* [DIRECTIONS]: Reproduce every record below exactly, with the pictures left out.

* [PROVIDED RECORDS]:
Start of Block

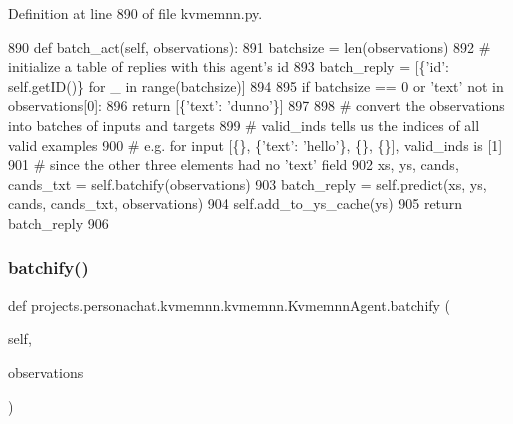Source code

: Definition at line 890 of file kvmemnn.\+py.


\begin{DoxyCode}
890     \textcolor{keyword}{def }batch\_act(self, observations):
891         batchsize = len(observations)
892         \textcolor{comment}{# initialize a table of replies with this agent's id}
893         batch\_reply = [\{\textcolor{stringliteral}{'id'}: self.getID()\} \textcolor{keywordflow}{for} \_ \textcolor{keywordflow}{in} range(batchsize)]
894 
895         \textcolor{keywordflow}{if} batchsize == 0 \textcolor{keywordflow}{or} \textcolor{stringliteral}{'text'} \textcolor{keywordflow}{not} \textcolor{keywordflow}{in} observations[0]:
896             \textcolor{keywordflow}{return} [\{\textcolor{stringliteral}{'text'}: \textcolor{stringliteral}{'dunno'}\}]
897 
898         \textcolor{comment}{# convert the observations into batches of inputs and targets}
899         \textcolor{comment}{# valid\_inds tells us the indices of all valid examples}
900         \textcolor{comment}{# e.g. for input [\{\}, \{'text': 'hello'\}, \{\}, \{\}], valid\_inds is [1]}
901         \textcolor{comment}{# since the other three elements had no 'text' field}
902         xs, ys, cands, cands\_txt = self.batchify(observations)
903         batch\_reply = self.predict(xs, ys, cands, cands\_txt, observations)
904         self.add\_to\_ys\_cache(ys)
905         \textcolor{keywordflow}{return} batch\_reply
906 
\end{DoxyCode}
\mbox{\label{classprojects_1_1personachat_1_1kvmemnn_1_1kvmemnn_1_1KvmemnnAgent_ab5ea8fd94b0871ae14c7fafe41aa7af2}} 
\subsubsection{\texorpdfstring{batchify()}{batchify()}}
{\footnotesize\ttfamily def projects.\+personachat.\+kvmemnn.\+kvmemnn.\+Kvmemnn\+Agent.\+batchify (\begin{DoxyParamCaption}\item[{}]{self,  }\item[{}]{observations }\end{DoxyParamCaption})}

End of Block

* [YOUR SOLUTION]:
Source code

: Definition at line 890 of file kvmemnn.\+py.


\begin{DoxyCode}
890     \textcolor{keyword}{def }batch\_act(self, observations):
891         batchsize = len(observations)
892         \textcolor{comment}{# initialize a table of replies with this agent's id}
893         batch\_reply = [\{\textcolor{stringliteral}{'id'}: self.getID()\} \textcolor{keywordflow}{for} \_ \textcolor{keywordflow}{in} range(batchsize)]
894 
895         \textcolor{keywordflow}{if} batchsize == 0 \textcolor{keywordflow}{or} \textcolor{stringliteral}{'text'} \textcolor{keywordflow}{not} \textcolor{keywordflow}{in} observations[0]:
896             \textcolor{keywordflow}{return} [\{\textcolor{stringliteral}{'text'}: \textcolor{stringliteral}{'dunno'}\}]
897 
898         \textcolor{comment}{# convert the observations into batches of inputs and targets}
899         \textcolor{comment}{# valid\_inds tells us the indices of all valid examples}
900         \textcolor{comment}{# e.g. for input [\{\}, \{'text': 'hello'\}, \{\}, \{\}], valid\_inds is [1]}
901         \textcolor{comment}{# since the other three elements had no 'text' field}
902         xs, ys, cands, cands\_txt = self.batchify(observations)
903         batch\_reply = self.predict(xs, ys, cands, cands\_txt, observations)
904         self.add\_to\_ys\_cache(ys)
905         \textcolor{keywordflow}{return} batch\_reply
906 
\end{DoxyCode}
\mbox{\label{classprojects_1_1personachat_1_1kvmemnn_1_1kvmemnn_1_1KvmemnnAgent_ab5ea8fd94b0871ae14c7fafe41aa7af2}} 
\subsubsection{\texorpdfstring{batchify()}{batchify()}}
{\footnotesize\ttfamily def projects.\+personachat.\+kvmemnn.\+kvmemnn.\+Kvmemnn\+Agent.\+batchify (\begin{DoxyParamCaption}\item[{}]{self,  }\item[{}]{observations }\end{DoxyParamCaption})}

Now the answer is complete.